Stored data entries
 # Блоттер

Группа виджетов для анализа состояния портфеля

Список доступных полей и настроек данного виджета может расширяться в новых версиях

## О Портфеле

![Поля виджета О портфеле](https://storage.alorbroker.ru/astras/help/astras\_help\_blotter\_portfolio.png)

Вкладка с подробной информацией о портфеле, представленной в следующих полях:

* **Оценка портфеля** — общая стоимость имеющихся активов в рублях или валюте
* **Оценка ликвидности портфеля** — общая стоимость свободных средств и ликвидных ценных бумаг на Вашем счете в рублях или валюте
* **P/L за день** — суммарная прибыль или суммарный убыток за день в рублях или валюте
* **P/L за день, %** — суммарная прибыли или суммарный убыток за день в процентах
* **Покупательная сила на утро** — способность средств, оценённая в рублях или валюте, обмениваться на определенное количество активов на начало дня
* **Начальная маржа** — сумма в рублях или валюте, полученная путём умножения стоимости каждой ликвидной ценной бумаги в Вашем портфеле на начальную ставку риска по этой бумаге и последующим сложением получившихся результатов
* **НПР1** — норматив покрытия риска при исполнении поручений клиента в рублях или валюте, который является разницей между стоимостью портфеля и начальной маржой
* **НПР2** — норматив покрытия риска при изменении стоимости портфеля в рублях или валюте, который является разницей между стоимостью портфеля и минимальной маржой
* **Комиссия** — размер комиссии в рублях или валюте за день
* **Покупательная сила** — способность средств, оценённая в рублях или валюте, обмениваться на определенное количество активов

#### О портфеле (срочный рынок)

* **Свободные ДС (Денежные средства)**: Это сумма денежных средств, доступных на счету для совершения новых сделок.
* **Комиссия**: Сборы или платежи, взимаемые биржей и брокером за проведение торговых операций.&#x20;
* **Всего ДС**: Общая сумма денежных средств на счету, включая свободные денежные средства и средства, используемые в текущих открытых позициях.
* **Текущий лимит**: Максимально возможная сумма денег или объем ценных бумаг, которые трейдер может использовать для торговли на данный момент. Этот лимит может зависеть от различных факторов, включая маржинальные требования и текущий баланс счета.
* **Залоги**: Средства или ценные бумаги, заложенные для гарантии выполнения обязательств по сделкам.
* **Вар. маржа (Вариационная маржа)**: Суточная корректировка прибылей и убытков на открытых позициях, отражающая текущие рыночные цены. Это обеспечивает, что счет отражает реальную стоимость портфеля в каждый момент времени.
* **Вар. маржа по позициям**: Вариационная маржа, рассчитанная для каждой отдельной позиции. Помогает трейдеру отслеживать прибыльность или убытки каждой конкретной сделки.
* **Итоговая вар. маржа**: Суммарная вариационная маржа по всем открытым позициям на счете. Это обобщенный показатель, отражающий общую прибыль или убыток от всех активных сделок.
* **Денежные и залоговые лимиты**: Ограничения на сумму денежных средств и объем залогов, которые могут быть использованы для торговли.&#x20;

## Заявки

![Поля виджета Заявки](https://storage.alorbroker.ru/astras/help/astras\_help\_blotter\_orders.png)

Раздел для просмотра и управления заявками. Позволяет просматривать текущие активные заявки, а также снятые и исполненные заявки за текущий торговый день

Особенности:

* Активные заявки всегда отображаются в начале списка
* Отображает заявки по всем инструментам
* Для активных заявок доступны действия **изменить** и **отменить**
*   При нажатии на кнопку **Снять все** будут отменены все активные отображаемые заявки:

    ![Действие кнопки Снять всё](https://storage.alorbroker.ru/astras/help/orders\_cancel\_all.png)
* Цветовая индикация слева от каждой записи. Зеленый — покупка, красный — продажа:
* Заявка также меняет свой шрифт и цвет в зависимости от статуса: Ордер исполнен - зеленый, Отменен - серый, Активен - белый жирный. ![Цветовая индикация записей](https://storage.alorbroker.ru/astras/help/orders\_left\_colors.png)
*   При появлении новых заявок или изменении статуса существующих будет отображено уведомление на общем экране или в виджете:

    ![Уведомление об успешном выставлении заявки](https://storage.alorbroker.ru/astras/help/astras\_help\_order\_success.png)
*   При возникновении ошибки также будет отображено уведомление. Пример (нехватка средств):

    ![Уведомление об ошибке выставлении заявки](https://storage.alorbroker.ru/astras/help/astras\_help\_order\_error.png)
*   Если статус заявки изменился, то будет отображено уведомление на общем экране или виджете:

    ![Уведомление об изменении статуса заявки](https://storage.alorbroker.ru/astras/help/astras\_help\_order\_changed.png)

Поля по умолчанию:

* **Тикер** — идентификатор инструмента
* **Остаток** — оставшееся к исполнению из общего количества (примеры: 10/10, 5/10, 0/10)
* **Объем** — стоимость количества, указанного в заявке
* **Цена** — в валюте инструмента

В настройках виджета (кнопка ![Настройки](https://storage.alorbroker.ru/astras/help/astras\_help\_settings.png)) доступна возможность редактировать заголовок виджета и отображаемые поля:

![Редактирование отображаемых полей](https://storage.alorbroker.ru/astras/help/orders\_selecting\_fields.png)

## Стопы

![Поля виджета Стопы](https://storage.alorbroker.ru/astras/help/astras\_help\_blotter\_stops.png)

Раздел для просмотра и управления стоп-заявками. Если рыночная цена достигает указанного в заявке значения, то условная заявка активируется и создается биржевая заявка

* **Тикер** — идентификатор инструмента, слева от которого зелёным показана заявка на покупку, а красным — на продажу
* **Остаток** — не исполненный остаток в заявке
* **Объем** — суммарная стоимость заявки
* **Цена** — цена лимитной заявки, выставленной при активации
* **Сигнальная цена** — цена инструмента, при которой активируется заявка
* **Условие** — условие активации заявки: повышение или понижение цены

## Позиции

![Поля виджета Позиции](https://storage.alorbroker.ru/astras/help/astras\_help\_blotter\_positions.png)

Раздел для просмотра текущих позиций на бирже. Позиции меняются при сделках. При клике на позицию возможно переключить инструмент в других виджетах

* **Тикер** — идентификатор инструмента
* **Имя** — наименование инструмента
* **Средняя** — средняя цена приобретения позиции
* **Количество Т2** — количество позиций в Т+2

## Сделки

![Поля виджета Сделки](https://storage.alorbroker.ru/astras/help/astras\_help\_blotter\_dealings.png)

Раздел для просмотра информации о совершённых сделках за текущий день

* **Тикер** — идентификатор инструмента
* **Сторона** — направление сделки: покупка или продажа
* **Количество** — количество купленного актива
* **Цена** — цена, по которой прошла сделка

Problem to work on. One stretch of the lines above is wanted, from the line that contains "Группа виджетов для" through the line that contains "день в рублях или валюте". Output it exactly.

Exercise solution.
Группа виджетов для анализа состояния портфеля

Список доступных полей и настроек данного виджета может расширяться в новых версиях

## О Портфеле

![Поля виджета О портфеле](https://storage.alorbroker.ru/astras/help/astras\_help\_blotter\_portfolio.png)

Вкладка с подробной информацией о портфеле, представленной в следующих полях:

* **Оценка портфеля** — общая стоимость имеющихся активов в рублях или валюте
* **Оценка ликвидности портфеля** — общая стоимость свободных средств и ликвидных ценных бумаг на Вашем счете в рублях или валюте
* **P/L за день** — суммарная прибыль или суммарный убыток за день в рублях или валюте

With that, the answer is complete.